After nearly 8 years of blogging, my post categories have turned out to be rather futile. If I wanted to curate a coherent assembly, I would need new categories or tags or keywords. But soon I was reminded again of Stephen Downes’ explanation: “the problem is that you’re tied to the sign, word and symbol.” (which bothered me before). I ended up with unnamed clusters of tags — because the interesting concepts lie between these tags, in the connections.
The first problem was that blog posts are much different than articles: Blog posts are tightly tied into contemporary external contexts and densely connected to each other, which means that they are easily accessible within that context, but much harder as time goes by. Other articles are more independent of time and context, reusable and “sterile” [Downes 2012], p. 9), because they are wrapped and armored with plenty of introductory and concluding statements. So to speak, they carry their “root ball” with themselves like a plant from the tree nursery which is going to be repotted.
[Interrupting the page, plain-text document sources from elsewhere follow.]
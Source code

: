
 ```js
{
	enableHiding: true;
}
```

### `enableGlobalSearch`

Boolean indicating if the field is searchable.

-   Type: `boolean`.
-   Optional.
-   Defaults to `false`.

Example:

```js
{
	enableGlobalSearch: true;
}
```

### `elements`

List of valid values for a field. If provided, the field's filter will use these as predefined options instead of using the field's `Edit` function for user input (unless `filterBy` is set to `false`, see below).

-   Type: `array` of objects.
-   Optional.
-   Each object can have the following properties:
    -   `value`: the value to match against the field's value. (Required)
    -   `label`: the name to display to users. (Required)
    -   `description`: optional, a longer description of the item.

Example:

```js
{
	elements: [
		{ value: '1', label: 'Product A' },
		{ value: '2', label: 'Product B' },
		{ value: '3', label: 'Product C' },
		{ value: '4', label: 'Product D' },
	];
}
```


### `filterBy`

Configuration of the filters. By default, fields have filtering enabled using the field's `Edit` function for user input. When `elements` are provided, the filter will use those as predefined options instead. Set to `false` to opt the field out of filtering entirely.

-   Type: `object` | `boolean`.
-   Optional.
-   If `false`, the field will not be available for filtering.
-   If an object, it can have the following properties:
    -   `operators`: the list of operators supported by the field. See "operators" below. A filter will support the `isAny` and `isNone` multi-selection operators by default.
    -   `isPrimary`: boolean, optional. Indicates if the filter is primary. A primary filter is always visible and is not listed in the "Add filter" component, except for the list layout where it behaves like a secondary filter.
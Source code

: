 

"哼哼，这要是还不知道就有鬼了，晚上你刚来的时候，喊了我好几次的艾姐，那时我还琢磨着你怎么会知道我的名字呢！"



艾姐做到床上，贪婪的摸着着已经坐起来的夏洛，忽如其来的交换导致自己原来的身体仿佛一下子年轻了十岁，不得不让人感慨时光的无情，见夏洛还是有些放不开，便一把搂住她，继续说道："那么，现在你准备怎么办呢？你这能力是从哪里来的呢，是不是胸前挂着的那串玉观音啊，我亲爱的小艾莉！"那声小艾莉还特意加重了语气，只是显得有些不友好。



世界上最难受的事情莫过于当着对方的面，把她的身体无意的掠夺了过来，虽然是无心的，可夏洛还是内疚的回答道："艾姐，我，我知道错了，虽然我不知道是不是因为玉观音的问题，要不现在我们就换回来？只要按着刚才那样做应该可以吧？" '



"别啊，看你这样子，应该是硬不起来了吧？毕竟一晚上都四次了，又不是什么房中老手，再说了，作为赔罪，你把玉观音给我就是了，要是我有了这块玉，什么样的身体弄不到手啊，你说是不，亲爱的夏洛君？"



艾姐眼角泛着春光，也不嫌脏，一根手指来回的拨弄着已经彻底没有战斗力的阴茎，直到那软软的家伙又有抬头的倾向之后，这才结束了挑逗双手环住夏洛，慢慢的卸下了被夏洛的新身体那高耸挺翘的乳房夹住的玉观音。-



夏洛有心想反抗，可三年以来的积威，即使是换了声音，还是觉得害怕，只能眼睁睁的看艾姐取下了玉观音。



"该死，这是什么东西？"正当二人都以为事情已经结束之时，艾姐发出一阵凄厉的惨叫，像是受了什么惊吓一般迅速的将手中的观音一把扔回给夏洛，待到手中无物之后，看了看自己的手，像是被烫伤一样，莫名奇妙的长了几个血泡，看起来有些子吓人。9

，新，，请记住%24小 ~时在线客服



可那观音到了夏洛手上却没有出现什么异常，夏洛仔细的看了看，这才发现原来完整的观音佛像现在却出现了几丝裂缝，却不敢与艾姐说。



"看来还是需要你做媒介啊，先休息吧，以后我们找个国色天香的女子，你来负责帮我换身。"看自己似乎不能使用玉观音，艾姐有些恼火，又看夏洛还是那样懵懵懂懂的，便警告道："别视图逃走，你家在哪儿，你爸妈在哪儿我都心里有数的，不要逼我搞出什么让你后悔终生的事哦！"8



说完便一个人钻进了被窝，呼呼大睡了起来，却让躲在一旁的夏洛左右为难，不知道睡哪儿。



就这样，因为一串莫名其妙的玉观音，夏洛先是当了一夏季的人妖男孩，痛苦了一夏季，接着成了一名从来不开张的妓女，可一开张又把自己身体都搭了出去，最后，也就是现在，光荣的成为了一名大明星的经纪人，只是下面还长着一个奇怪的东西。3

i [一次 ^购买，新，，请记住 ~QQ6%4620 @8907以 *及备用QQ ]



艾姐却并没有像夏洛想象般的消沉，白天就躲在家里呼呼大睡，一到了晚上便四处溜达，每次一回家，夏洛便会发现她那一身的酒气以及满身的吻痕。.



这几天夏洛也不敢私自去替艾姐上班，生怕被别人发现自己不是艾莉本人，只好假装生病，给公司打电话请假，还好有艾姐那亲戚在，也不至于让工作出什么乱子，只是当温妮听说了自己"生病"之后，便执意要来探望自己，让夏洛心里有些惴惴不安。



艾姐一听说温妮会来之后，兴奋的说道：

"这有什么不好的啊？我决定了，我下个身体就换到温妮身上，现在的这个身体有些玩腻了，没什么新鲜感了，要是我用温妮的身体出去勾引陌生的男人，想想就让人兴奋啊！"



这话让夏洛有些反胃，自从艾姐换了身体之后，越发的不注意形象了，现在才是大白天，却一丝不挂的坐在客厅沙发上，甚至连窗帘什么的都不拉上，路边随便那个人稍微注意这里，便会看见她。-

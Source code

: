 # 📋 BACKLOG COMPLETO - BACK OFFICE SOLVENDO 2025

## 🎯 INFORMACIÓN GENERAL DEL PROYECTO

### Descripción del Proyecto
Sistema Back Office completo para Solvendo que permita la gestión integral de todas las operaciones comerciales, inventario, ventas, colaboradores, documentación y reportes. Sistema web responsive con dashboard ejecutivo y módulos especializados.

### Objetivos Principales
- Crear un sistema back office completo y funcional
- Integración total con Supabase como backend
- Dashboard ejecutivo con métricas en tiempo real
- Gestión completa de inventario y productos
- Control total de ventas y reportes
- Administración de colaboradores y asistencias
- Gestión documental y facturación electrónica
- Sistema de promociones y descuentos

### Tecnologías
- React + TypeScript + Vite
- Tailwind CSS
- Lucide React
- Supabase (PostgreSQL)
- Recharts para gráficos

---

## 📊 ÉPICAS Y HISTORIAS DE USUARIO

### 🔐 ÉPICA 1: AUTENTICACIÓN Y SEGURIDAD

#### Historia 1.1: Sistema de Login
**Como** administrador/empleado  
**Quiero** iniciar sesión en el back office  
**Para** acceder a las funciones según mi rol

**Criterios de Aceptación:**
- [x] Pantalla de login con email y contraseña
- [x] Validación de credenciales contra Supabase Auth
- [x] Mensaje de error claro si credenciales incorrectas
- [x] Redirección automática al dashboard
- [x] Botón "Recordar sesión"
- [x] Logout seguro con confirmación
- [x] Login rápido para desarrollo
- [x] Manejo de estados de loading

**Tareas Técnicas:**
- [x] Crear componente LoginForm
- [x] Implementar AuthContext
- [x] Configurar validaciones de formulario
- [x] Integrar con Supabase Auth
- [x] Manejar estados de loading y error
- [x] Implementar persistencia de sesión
By contrast, blog posts are more comparable to rhizomes that cannot easily be pulled out without their neighboring ones.
So it took me many attempts over many weeks, to find a way how to select connections that would ideally allow for a coherent narrative.
Taking the tags that connected two linked blog posts, led me to the futile stage 2 where even tools like NetDraw did not help to untangle the felted mesh. Next I tried to isolate a chain of linked tags, see what looks like a ring road in stage 3. In stage 4 I sacrificed many connections and put up with the idea of a hierarchical ranking of tags and backbone of links. But I still could not find labels for the emerging topics. (I learned some hidden benefits of Cmap: After exporting the links between my posts, “propositions as text”, I could transfer them via Excel to Access, count them, and transfer them via database queries and proposition import to a smaller Cmap again — stage 5). Finally, I put boxes (Cmap “containers”) around my unnamed clusters, and let go the idea of short label words, and contented myself with header lines that mention multiple tags. This made my database manipulations for producing the HTML output more difficult, but such a little technical problem is more welcome than the big conceptual problem mentioned above.